Diese Umverteilung von Vermögen wurde nicht demokratisch beschlossen. Sie ist das Resultat einer eigenmächtigen Politik der Notenbanken, namentlich der Europäischen Zentralbank EZB, der Bank of England, der US-Notenbank FED und der Schweizerischen Nationalbank SNB.

Die gewaltige Umverteilung als Folge der Politik der Notenbanken ist noch nicht alles: In den USA und in EU-Staaten führen stark steigende Preise zu einer sinkenden Kaufkraft der Bevölkerung. Die Inflation enteignet Rentner, Lohnabhängige und Menschen, die von Erspartem leben. Infosperber geht in einem zweiten Teil auf die Folgen der Inflation ein.

Eigentlich wäre es Aufgabe der Notenbanken, den Wert und die Kaufkraft des Geldes dauerhaft zu sichern. Stattdessen finanzieren sie seit Jahren zusätzliche Schulden von eigentlich bereits zahlungsunfähigen Staaten. Und sie helfen schwachen Unternehmen und Banken, weiterhin Gewinne zu machen. Mit dieser abgestimmten Geldpolitik hebeln die Notenbanken den effizienten Wettbewerb aus, manipulieren selbstherrlich die Marktwirtschaft und nehmen das unwägbare Risiko eines gewaltigen Crashs in Kauf.

Kein Standard-Lehrbuch…

Die Marktwirtschaft werde «teilweise ausgehebelt», stellte NZZ-Wirtschaftsredaktor Michael Ferber am 7. Oktober 2021 fest. Die von den Notenbanken verursachte Geldschwemme ist seit längerem so gross, dass Banken das viele Geld ihrer Kunden nicht mehr verzinsen. Noch schlimmer: Banken lehnen Bareinlagen auf ihren Konten sogar ab oder verlangen Strafzinsen und Zusatzgebühren.

Was die Notenbanken auf den Finanzmärkten anstellten und anstellen, ist auch wissenschaftlich in keiner Weise abgestützt:

  • Kein Standard-Lehrbuch der Wirtschafts- und Finanzwissenschaften geht davon aus, dass Notenbanken die Zinssätze auf null oder unter null drücken.
  • Kein Standard-Lehrbuch geht davon aus, dass Notenbanken die Zinssätze derart manipulieren, dass die Zinsen ihre Preisfunktion auf den Kapitalmärkten nicht mehr erfüllen.
  • Kein Standard-Lehrbuch geht davon aus, dass sich insolvente Staaten und Grossbanken mit Hilfe der Notenbanken fast beliebig weiter verschulden können.
  • Kein Standard-Lehrbuch beschreibt die enormen Risiken von spekulativen Derivat-Geschäften, welche 2008 zur Finanzkrise geführt haben.

Die Geprellten zeigen sich wenig alarmiert

Die Interventionen der Notenbanken sind so gigantisch, dass die Zahlen emotional nicht mehr erfassbar sind und die Öffentlichkeit deshalb nicht aufrütteln.
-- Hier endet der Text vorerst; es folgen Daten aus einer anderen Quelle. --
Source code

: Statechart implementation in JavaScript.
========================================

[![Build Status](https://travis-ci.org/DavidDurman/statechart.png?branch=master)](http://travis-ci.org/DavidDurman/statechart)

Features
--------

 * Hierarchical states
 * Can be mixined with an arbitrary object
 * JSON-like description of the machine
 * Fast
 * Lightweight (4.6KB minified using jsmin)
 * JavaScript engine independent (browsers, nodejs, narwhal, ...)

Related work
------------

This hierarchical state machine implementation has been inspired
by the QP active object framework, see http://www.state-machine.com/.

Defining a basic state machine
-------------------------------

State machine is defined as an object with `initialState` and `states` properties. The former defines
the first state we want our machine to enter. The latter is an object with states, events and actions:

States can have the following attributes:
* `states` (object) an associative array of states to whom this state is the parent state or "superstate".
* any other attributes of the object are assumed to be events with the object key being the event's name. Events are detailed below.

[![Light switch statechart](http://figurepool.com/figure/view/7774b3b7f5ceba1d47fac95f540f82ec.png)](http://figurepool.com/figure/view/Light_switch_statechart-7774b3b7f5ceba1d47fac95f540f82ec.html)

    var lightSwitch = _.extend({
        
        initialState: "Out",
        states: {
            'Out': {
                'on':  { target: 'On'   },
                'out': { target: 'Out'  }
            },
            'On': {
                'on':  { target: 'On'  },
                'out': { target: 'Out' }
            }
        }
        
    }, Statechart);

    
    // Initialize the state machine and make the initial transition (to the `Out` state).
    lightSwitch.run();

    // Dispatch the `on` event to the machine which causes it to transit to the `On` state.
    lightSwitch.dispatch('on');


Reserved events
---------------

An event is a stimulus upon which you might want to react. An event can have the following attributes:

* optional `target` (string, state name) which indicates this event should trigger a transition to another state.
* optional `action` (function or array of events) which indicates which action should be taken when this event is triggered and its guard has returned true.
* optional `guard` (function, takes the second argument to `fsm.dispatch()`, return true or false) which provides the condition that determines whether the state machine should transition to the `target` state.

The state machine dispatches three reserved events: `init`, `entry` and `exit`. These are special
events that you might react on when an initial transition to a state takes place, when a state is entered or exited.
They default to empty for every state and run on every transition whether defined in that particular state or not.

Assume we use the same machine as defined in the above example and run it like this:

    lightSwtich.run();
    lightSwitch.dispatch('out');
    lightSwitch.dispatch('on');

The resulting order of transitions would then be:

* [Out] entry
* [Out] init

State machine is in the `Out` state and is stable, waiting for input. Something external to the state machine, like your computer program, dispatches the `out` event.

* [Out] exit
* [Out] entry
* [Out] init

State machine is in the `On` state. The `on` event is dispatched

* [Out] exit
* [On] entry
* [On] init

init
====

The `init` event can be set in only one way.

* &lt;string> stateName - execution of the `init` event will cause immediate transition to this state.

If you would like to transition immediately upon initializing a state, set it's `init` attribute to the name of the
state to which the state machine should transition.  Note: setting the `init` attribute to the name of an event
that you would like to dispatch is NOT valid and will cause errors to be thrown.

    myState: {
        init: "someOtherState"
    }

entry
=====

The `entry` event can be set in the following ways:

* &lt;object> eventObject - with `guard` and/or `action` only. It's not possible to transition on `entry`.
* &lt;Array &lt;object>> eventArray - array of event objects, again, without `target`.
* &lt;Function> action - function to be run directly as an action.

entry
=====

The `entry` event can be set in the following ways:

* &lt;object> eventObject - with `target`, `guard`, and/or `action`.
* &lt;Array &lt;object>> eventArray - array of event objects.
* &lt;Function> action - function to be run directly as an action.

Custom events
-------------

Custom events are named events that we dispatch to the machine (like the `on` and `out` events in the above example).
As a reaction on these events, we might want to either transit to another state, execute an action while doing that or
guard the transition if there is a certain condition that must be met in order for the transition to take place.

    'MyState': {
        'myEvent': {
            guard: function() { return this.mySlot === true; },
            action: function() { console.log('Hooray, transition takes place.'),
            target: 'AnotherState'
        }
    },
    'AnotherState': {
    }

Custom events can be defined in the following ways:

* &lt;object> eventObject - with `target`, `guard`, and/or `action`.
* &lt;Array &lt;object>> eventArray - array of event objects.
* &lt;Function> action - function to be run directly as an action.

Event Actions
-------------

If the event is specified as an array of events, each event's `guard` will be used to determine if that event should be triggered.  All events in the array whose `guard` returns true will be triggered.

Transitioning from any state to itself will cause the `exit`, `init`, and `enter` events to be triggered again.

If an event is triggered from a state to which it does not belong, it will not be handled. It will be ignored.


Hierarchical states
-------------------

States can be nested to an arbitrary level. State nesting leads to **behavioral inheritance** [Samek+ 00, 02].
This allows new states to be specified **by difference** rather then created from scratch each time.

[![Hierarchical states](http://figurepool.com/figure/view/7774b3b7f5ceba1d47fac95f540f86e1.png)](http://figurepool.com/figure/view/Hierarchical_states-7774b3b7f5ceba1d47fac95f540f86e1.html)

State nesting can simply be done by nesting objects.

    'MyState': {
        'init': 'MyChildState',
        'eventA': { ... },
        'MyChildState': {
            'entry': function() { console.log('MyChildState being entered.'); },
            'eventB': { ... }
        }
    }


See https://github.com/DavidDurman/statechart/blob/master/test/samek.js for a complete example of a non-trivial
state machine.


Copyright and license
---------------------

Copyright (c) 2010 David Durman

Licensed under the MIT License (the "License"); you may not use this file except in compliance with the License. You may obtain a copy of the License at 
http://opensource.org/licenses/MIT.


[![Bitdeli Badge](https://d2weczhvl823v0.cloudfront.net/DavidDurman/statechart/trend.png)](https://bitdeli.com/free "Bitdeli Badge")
Der weltweite Schuldenberg von Staaten, Unternehmen und Privaten erreichte Mitte 2021 den Wert von 296 Billionen Dollar. Zählt man noch die Verschuldung des Finanzsektors (Banken, Blackrock, Vanguard, Hedge Funds etc.) dazu, erreichte der Schuldenberg Mitte 2021 rund 365 Prozent sämtlicher geldwerten Güter und Dienstleistungen, die auf unserem Planeten innerhalb eines Jahres hergestellt werden (Quelle: Institute of International Finance IIF).

Allein die EZB kaufte an den Börsen Euro-Obligationen im Wert von fast 5 Billionen Euro. Darunter haufenweise Staatsanleihen überschuldeter Länder. Ohne die EZB-Käufe hätten diese Staatsobligationen risiko- und marktgerecht mit 5 bis 10 Prozent verzinst werden müssen. Doch solche Zinsen hätten überschuldete Staaten nicht zahlen können. Mit ihren Käufen von Staatsanleihen finanziert die EZB Staatsdefizite, was ihr eigentlich verboten ist.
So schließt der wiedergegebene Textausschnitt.